At the time I could not know how much this meant. But the fact was that I had consented to submit one item of knowledge with which the Bible dealt to another authority instead of the Bible. At the dictation of scientific facts I had accepted a new meaning for the initial chapter; that is, I had allowed the Bible to be altered for me to suit the facts.
This I had done, and happily I did not know that I had done anything of serious importance. If I had known, I should have been troubled. But I simply adopted the new meaning into my sacred book, and understood the Bible in its proper meaning to stand as a witness to the view of the facts which I had obtained. No shadow of change had fallen upon my confidence in the Bible, but here was a first step in a new manner of understanding it and using it. And at present any one can see that this was a part of the work of the coming age. When this was done, old things were passing away.

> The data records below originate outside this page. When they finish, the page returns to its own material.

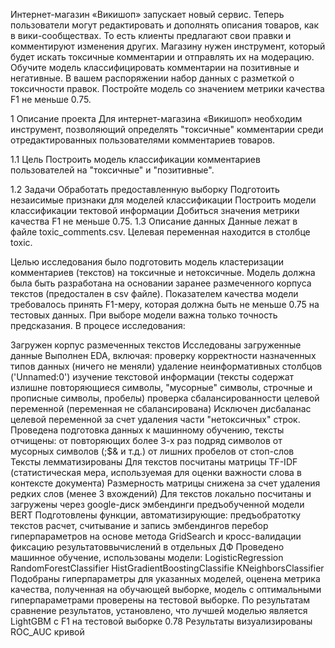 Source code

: Интернет-магазин «Викишоп» запускает новый сервис. Теперь пользователи могут редактировать и дополнять описания товаров, как в вики-сообществах. То есть клиенты предлагают свои правки и комментируют изменения других. Магазину нужен инструмент, который будет искать токсичные комментарии и отправлять их на модерацию. 
Обучите модель классифицировать комментарии на позитивные и негативные. В вашем распоряжении набор данных с разметкой о токсичности правок.
Постройте модель со значением метрики качества F1 не меньше 0.75. 

1  Описание проекта
Для интернет-магазина «Викишоп» необходим инструмент, позволяющий определять "токсичные" комментарии среди отредактированных пользователями комментариев товаров.

1.1  Цель
Построить модель классификации комментариев пользователей на "токсичные" и "позитивные".

1.2  Задачи
Обработать предоставленную выборку
Подготоить незаисимые признаки для моделей классификации
Построить модели классификации тектовой информации
Добиться значения метрики качества F1 не меньше 0.75.
1.3  Описание данных
Данные лежат в файле toxic_comments.csv.
Целевая переменная находится в столбце toxic.

Целью исследования было подготовить модель кластеризации комментариев (текстов) на токсичные и нетоксичные. Модель должна была быть разработана на основании заранее размеченного корпуса текстов (предостален в csv файле). Показателем качества модели требовалось принять F1-меру, которая должна быть не меньше 0.75 на тестовых данных. При выборе модели важна только точность предсказания. В процесе исследования:

Загружен корпус размеченных текстов
Исследованы загруженные данные
Выполнен EDA, включая:
проверку корректности назначенных типов данных (ничего не меняли)
удаление неинформативных столбцов ('Unnamed:0')
изучение текстовой информации (тексты содержат излишне повторяющиеся символы, "мусорные" символы, строчные и прописные символы, пробелы)
проверка сбалансированности целевой переменной (переменная не сбалансирована)
Исключен дисбаланас целевой переменной за счет удаления части "нетоксичных" строк.
Проведена подготовка данных к машинному обучению, тексты отчищены:
от повторяющих более 3-х раз подряд символов
от мусорных символов (;$& и т.д.)
от лишних пробелов
от стоп-слов
Тексты лемматизированы
Для текстов посчитаны матрицы TF-IDF (статистическая мера, используемая для оценки важности слова в контексте документа)
Размерность матрицы снижена за счет удаления редких слов (менее 3 вхождений)
Для текстов локально посчитаны и загружены через google-диск эмбендинги предъобученной модели BERT
Подготовлены функции, автоматизирующие:
предъобратотку текстов
расчет, считывание и запись эмбендингов
перебор гиперпараметров на основе метода GridSearch и кросс-валидации
фиксацию результатоввычислений в отдельных ДФ
Проведено машинное обучение, использованы модели:
LogisticRegression
RandomForestClassifier
HistGradientBoostingClassifie
KNeighborsClassifier
Подобраны гиперпараметры для указанных моделей, оценена метрика качества, полученная на обучающей выборке, модель с оптимальными гиперпараметрами проверены на тестовой выборке.
По результатам сравнение результатов, установлено, что лучшей моделью является LightGBM c F1 на тестовой выборке 0.78
Результаты визуализированы ROC_AUC кривой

Owing to the religious character of my early training, my lot was happier than that of another youth who long afterward told me his experience. A few years later than this he entered college, and went on the first Sunday to the students' Bible class. The teacher began with the Bible at the beginning, and in that first hour my friend learned for the first time that there were people who believed that Genesis and Geology did not agree. By the discovery he was utterly broken up. 'Geology was a science of facts, and were facts against the Bible ? So external and so loose was the grasp of his mind upon the Bible that under this shock he lost it altogether, and years passed before he got it back. His Christian faith, too, suffered a like eclipse. Because I had been better trained than he, and was holding to the Bible in a more rational confidence, I was led through this first stage of revolution without a break with the past or a shock of fear for the future. My mind was simply opening to the facts that must be received. Indeed, I most thankfully acknowledge that this whole story which I am to record is a story of quiet development, with very little of sharp struggles and alarms.